TASK INSTRUCTIONS
For the entries below, report every line that includes the word "應於聯合組織章程中定之".

PROVIDED INFORMATION
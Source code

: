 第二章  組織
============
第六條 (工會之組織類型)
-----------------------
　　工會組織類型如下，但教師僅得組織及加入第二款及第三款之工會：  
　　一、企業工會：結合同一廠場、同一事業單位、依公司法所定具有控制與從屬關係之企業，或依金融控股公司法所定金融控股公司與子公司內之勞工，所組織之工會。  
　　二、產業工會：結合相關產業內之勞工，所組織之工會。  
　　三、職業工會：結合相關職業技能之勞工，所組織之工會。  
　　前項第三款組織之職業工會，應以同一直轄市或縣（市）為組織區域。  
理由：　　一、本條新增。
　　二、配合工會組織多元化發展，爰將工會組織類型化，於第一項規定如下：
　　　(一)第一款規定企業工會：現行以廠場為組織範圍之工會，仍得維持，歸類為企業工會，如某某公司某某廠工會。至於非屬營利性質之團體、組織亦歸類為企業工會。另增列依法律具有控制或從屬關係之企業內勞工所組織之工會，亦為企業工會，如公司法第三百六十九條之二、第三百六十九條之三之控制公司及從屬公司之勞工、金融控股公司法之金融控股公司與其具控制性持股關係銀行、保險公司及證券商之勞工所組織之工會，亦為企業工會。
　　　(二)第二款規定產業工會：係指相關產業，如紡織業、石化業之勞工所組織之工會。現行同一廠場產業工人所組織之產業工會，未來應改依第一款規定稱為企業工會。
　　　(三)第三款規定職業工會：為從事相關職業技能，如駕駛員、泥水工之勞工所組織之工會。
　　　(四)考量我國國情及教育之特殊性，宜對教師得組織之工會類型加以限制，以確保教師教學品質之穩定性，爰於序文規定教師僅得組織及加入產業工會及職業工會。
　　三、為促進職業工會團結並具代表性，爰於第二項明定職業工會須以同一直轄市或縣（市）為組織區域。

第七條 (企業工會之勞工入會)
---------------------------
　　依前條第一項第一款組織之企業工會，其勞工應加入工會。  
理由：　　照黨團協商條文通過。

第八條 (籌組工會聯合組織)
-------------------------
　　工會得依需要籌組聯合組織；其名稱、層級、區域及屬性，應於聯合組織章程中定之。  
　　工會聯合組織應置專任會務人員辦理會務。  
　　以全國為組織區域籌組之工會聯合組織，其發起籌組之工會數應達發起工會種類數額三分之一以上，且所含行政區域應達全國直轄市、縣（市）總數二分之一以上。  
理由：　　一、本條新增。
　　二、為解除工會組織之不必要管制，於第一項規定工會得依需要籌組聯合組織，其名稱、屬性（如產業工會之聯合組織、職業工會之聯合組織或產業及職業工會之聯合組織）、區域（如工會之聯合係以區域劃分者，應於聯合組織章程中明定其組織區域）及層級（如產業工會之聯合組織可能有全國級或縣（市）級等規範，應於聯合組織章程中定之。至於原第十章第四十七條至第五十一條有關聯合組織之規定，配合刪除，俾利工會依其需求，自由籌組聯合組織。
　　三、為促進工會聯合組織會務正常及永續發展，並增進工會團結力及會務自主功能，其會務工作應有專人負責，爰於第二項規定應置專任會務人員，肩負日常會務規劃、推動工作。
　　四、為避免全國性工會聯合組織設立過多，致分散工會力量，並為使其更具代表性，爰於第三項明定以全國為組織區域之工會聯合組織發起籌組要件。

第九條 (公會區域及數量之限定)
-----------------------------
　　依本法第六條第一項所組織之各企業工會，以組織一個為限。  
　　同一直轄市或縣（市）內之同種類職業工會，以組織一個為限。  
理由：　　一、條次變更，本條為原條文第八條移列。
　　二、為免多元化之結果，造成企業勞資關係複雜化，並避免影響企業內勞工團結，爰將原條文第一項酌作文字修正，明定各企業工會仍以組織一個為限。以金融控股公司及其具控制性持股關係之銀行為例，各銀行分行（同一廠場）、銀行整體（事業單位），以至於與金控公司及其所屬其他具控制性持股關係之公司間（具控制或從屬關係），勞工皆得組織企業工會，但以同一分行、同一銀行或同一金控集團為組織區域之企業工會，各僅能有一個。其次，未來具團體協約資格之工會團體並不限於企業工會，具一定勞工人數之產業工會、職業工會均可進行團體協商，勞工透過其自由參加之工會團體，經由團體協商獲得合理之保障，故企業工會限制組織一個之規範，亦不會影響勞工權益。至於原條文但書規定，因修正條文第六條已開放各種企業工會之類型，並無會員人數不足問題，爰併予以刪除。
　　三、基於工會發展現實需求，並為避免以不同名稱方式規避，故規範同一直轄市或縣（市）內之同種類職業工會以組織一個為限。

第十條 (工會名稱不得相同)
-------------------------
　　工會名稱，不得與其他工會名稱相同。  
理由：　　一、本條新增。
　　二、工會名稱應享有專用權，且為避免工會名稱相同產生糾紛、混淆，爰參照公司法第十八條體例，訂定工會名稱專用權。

SOLUTION TO THE EXERCISE
　　工會得依需要籌組聯合組織；其名稱、層級、區域及屬性，應於聯合組織章程中定之。  
　　二、為解除工會組織之不必要管制，於第一項規定工會得依需要籌組聯合組織，其名稱、屬性（如產業工會之聯合組織、職業工會之聯合組織或產業及職業工會之聯合組織）、區域（如工會之聯合係以區域劃分者，應於聯合組織章程中明定其組織區域）及層級（如產業工會之聯合組織可能有全國級或縣（市）級等規範，應於聯合組織章程中定之。至於原第十章第四十七條至第五十一條有關聯合組織之規定，配合刪除，俾利工會依其需求，自由籌組聯合組織。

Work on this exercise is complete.